Jane Van Ryan
Posted May 19, 2010
As Chris John, president of the Louisiana Mid-Continent Oil & Gas Association observed in the podcast below, many other companies have volunteered to send equipment and personnel to help in the response activities.
The National Ocean Industries Association (NOIA) recently compiled a list of companies that have offered to help with response effort. Many API members are included:
- Marathon - Two support vessels; deepwater drilling experts; and ROV hot stab equipment.
- Chevron - Chevron's Venice, La., base for spill response activities; personnel from its Pascagoula refinery to assist the Coast Guard's local incident command response team; a portable trailer for marine wildlife rescue; and subsea equipment and experts.
- Anadarko - Personnel to assist BP's technical teams.
- ConocoPhillips - Technical support to BP; assistance through ConocoPhillips' Crisis Management Emergency Response Center; use of spill response equipment, chartered helicopters, marine vessels and two shore bases in Louisiana; a system for employees to make charitable contributions to non-profit groups involved in the response with matching funds from the company; and response volunteers from ConocoPhillips.

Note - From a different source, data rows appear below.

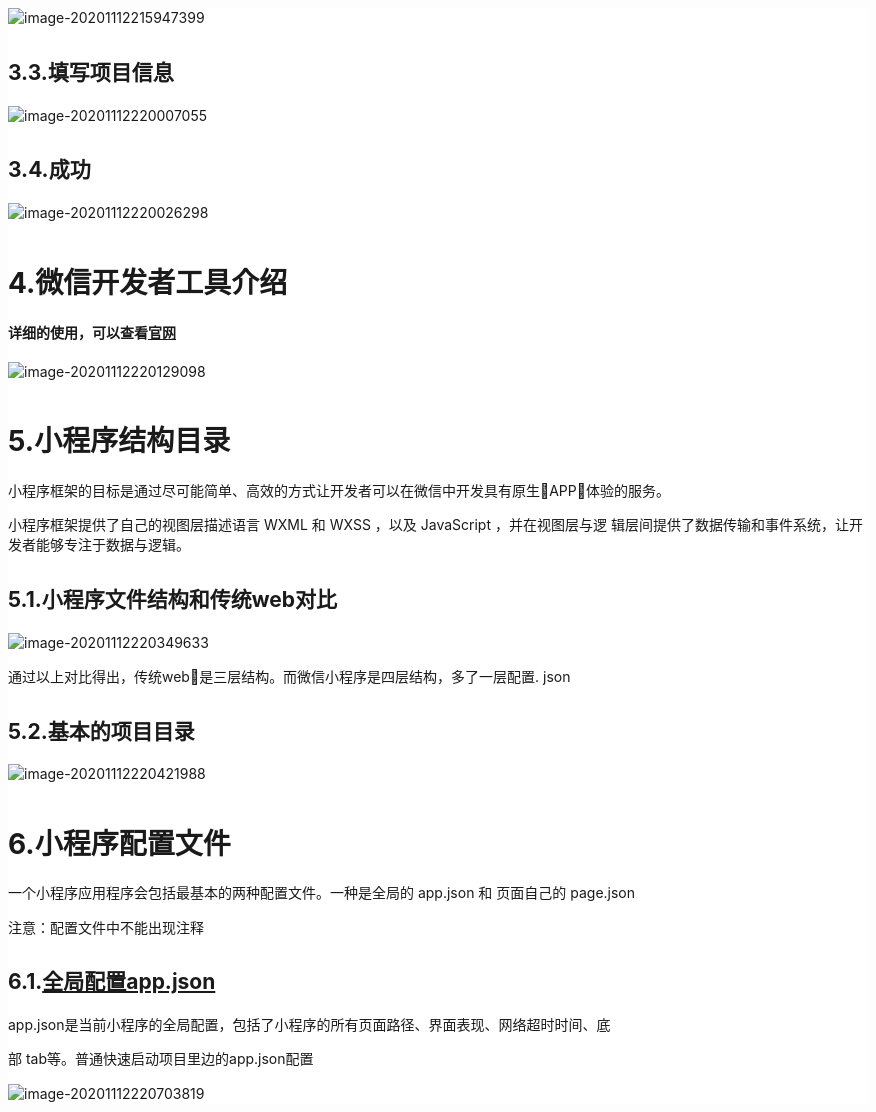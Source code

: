 ![image-20201112215947399](G:\md\第三阶段\微信小程序\img\image-20201112215947399.png)

## 3.3.填写项目信息 

![image-20201112220007055](G:\md\第三阶段\微信小程序\img\image-20201112220007055.png)

## 3.4.成功 

![image-20201112220026298](G:\md\第三阶段\微信小程序\img\image-20201112220026298.png)

# 4.微信开发者工具介绍 

#### 详细的使用，可以查看[官网](https://developers.weixin.qq.com/miniprogram/dev/devtools/devtools.html)

![image-20201112220129098](G:\md\第三阶段\微信小程序\img\image-20201112220129098.png)

# 5.小程序结构目录 

小程序框架的目标是通过尽可能简单、高效的方式让开发者可以在微信中开发具有原生APP体验的服务。

小程序框架提供了自己的视图层描述语言 WXML 和 WXSS ，以及 JavaScript ，并在视图层与逻 辑层间提供了数据传输和事件系统，让开发者能够专注于数据与逻辑。

## 5.1.小程序文件结构和传统web对比 

![image-20201112220349633](G:\md\第三阶段\微信小程序\img\image-20201112220349633.png)

通过以上对比得出，传统web是三层结构。而微信小程序是四层结构，多了一层配置. json

## 5.2.基本的项目目录 

![image-20201112220421988](G:\md\第三阶段\微信小程序\img\image-20201112220421988.png)

# 6.小程序配置文件 

一个小程序应用程序会包括最基本的两种配置文件。一种是全局的 app.json 和 ⻚⾯⾃⼰的 page.json

注意：配置文件中不能出现注释

## 6.1.[全局配置app.json ](https://developers.weixin.qq.com/miniprogram/dev/framework/config.html)

app.json是当前小程序的全局配置，包括了小程序的所有⻚面路径、界面表现、网络超时时间、底

部 tab等。普通快速启动项目里边的app.json配置

![image-20201112220703819](G:\md\第三阶段\微信小程序\img\image-20201112220703819.png)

- ExxonMobil - A drilling rig for a staging base; two supply vessels; an underwater vehicle and support vessel; subsea experts on blowout preventers, dispersants, well construction and containment options; equipment including dispersants, fire boom and radios; and the procurement and manufacture of additional dispersant supplies.
- Shell Oil - Six vessels; an ROV with a dynamically positioned vessel; a helicopter; ROV hot stab panel; dispersant; containment done; technical expertise on subsea wells, environmental science and emergency response; and the Robert Training and Conference Center in Robert, La., to support the Unified Command.
- Marine Spill Response Corporation (MSRC) - Four C-130 aircraft for spraying dispersants and seven smaller spotter planes; 10 oil spill response vessels; 2 ocean barges capture and store skimmed oil; 250 staff members; six fast response vessels; 18 shallow water barges that hold pontoons used for skimming to protect the shoreline; 1.5 million feet of boom; and 8 fire booms.
The oil and natural gas industry takes the Deepwater Horizon accident and the loss of the 11 crew members very seriously. At present, it is battling the oil spill and waiting for the results of the ongoing investigations on the cause of the explosions and fire. The industry will take steps to prevent a similar accident from happening again.
ABOUT THE AUTHOR
Jane Van Ryan was formerly senior communications manager and new media advisor at the American Petroleum Institute (API), where she wrote blog posts and produced podcasts and videos. Before coming to API, Jane managed communications for a large science and engineering corporation, and for a top-tier research and engineering university. A few years ago, you might have seen her in your living room when she delivered the news on television. Jane officially retired from API in 2011 and now freelances as an independent communications consultant when not gardening at her farm in Virginia.